Thursday, 01 October 2009
The issues for trusts and trustees in the current economic climate.

Earlier this year, in June, the partners of Carey Olsen, the Channel Island law firm, and barristers from the well-known Chancery set, Wilberforce Chambers, presented a joint seminar in Jersey and Guernsey dealing with trusts and insolvency. The purpose was to discuss problems that arise in practice when trusts or their underlying investments are affected by the current economic conditions, or where the trust or even the trustee becomes insolvent, and to make suggestions as to how those problems might best be resolved in practice. The event also contained some analysis of recent case law in Jersey relevant to the issues being addressed. The topics covered fell into four distinct areas, each with a different emphasis, and the purpose of this article is to summarise the main points that emerged, and to highlight (where significant) any differences between Channel Island and English law in the context of trusts and insolvency.

Investment strategy in a declining market

Clearly a worldwide economic downturn will cause most trustees at least to review their investment strategy. But the issue is wider than one of review, being whether there is any different meaning to be attached to the word ‘prudence’ when the worldwide economy is in recession. The answer is that whatever the conditions, what is or is not prudent will remain essentially the same. So, even in a recession, the familiar Re Whiteley (1886) 33 ChD 347 (CA), 12 App Cas 727 (HL) standard continues to apply, subject to the modern prudent investor rule in the post-Markowitz era. What will change, however, is the approach to determining the balance between risk and return, where issues such as the move from equities to bonds, and concerns about hedge funds, bring asset allocation and diversification to the forefront of a trustee’s mind.

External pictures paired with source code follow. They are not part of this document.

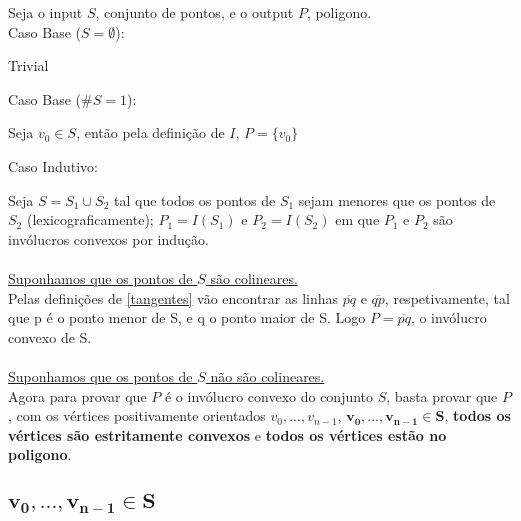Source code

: \documentclass[11pt]{article}
\begin{document}
Seja o input $S$, conjunto de pontos, e o output $P$, poligono.\\
Caso Base ($S = \emptyset$):\par
\hfill\begin{minipage}{\dimexpr\textwidth-1cm}
    Trivial\\
\end{minipage}
Caso Base ($\#S = 1$):\par
\hfill\begin{minipage}{\dimexpr\textwidth-1cm}
    Seja $v_0 \in S$, então pela definição de $I$, $P = \{v_0\}$\\
\end{minipage}
Caso Indutivo:\par
\hfill\begin{minipage}{\dimexpr\textwidth-1cm}
    Seja $S = S_1 \cup S_2$ tal que todos os pontos de $S_1$
    sejam menores que os pontos de $S_2$ (lexicograficamente); 
    $P_1 = I(S_1)$ e $P_2 = I(S_2)$ em que $P_1$ e $P_2$ são 
    invólucros convexos por indução.\\\\
    
    \underline{Suponhamos que os pontos de $S$ são colineares.}\\
    Pelas definições de \ref{tangentes} vão encontrar as linhas 
    $\overline{p q}$ e $\overline{q p}$, respetivamente,
    tal que p é o ponto menor de S, e q o ponto maior de S. 
    Logo $P = \overline{p q}$, o invólucro convexo de S.\\\\

    \underline{Suponhamos que os pontos de $S$ não são colineares.}\\
    Agora para provar que $P$ é o invólucro convexo
    do conjunto $S$, basta provar que $P$, com os vértices 
    positivamente orientados $v_0,...,v_{n-1}$, $\mathbf{v_0,...,v_{n-1} \in S}$, 
    \textbf{todos os vértices são estritamente convexos} e 
    \textbf{todos os vértices estão no poligono}.\\
    
    
    
\end{minipage}

\subsection{$\mathbf{v_0,...,v_{n-1} \in S}$}
\end{document}
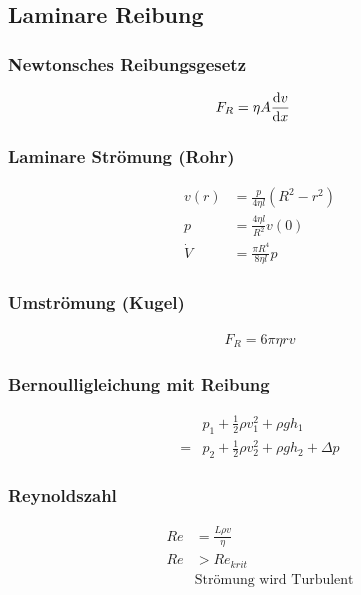 \subsection{Laminare Reibung}

\begin{multicols}{2}{}
\subsubsection{Newtonsches Reibungsgesetz}
\begin{align*}
F_R&=\eta A \frac{\mathop{}\!\mathrm{d} v}{\mathop{}\!\mathrm{d} x}
\end{align*}


\subsubsection{Laminare Strömung (Rohr)}
\begin{align*}
v(r)&=\frac{p}{4\eta l}\left(R^2-r^2\right)\\
p&=\frac{4\eta l}{R^2}v(0)\\
\dot{V}&=\frac{\pi R^4}{8\eta l}p
\end{align*}


\subsubsection{Umströmung (Kugel)}
\begin{align*}
F_R=6\pi\eta r v
\end{align*}



\subsubsection{Bernoulligleichung mit Reibung}
\begin{align*}
&p_1+\frac{1}{2}\rho v_1^2+ \rho g h_1 \\
=&p_2+\frac{1}{2}\rho v_2^2+ \rho g h_2+\Delta p
\end{align*}


\subsubsection{Reynoldszahl}
\begin{align*}
Re&=\frac{L\rho v}{\eta}\\
Re&>Re_{krit}\\
&\text{Strömung wird Turbulent}
\end{align*}
\end{multicols}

Of course, another result of a downturn is that trustees become fearful of claims for underperformance. But such claims are hard to make out, not least because trustees are not judged by reference to hindsight, and because many claims will fall within the scope of an exoneration or indemnity clause in the trust deed. In comparing English, and Jersey and Guernsey law, however, one point is that potentially, trustees in the Channel Islands are likely to find it more difficult to rely upon exoneration provisions in the trust instrument than if they were dealing with trusts governed by English law. The reason for this is that the terms of Jersey and Guernsey law trusts cannot relieve trustees from liability for gross negligence or worse,1 whereas in England, all liability, other than for actual fraud or dishonesty, is exonerable.2 That said, while professional trustees are assessed by a higher standard than their lay counterparts,3 few trustees are now actively involved in choosing investments, preferring instead to delegate that function to properly selected investment managers, with whom they agree investment principles and over whom they retain a supervisory role. Provided such managers are properly appointed and supervised, in Jersey and Guernsey, statute provides that the trustee will not be liable for their default.4

Any trustee liability is therefore likely to be limited to administrative (or supervisory) failure, so unless a beneficiary can point to a breakdown in the administrative process, or flaw in the investment strategy, and one so serious that the trustee cannot rely on the exoneration clause, the beneficiary is unlikely to succeed.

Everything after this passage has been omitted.